What’s missing is the interaction with properties. By default, the property syntax $object->property sets a property, and not an entry in the array. And the array synax $object['property'] sets an entry in the array. Here, we need both syntaxes to be directed to the array, so we need a bit of extension.

<?php

$a = new dualArrayObject(array('b' => 1, 'c' => 2));

class dualArrayObject extends ArrayObject {
    
    function __get($name) {
        return $this[$name] ?? null;
    }
    
    function __set($name, $value) {
        return $this[$name] = $value;
    }
}

echo $a['b'];
echo $a->c;
echo $a->d = 3;

?>

Note that ArrayObject stores the array in the storage property, which is private (not shown in the code above). This makes interaction with this property forbidden. At the same time, the array syntax is already available with $this, so we can use it.

$this['index'] may be surprising to discover in the source. It is an old behavior from #PHP 4, that was forbidden, by default, later. And here it is again, coming back by the window, with more explicit code.
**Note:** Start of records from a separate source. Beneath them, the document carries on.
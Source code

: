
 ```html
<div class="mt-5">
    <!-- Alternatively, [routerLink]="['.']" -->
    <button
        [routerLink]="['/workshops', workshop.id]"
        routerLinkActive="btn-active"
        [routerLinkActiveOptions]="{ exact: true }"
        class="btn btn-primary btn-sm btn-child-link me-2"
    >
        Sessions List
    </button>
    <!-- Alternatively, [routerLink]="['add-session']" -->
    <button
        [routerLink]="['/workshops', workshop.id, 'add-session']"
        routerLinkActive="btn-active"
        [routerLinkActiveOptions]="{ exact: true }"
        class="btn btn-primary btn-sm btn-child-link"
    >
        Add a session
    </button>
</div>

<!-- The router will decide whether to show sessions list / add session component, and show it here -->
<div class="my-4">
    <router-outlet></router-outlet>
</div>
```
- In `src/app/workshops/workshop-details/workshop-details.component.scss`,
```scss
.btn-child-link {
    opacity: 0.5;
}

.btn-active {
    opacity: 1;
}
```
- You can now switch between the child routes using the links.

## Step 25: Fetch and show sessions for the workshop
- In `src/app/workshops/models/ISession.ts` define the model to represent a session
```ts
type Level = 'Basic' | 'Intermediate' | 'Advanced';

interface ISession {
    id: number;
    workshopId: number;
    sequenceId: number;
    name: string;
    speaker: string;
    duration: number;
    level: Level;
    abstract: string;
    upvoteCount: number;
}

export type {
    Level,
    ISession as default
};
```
This is nice.

Use ArrayObject for migration

ArrayObject makes both array and object syntaxes available for the same data. It implements by default IteratorAggregate, ArrayAccess, Serializable, Countable interfaces. That makes this object usable with foreach(), the array syntax (already seen), serialize() and count().

These are the most common usage of arrays. That simple conversion covers a lot of use cases. This now means that the rest of the code can move freely from one syntax to the other. It paves the way for a migration period.

Once the code has been migrated to the new syntax, this patch can be removed progressively. The ArrayObject becomes a simple object, and all previous array syntaxes are now not valid anymore. In case of any left over issues, there will be an entry in the logs: at that point, they should be rare. They may even be fixed by reintroducing the migration code.

Sunsetting the array syntax

With this approach, and thanks to object programming, it is possible to add a warning for whoever is using the old array syntax.

<?php

$a = new dualArrayObject(array('b' => 1, 'c' => 2));

class dualArrayObject extends ArrayObject {
        // ArrayObject with warning
    function offsetGet(mixed $offset) {
            trigger_error("Avoid using array syntax, and use the object one.", E_USER_DEPRECATED);
            parent::offsetGet($offset);    
    }

    function __get($name) {
            // No need for trigger here, because it is the target syntax
       return $this[$name] ?? null;
    }
}

echo $a['b'];
echo $a->c;
echo $a->d = 3;

?>

The E_USER_DEPRECATED error level is dedicated to these migration. It shall pop up in development code, and later, be logged on production system. With an explicit message, it gives anyone with editing rights the opportunity to modernize the code. Besides removing the error message, changing the code will also speed it up, so it is a great incentive.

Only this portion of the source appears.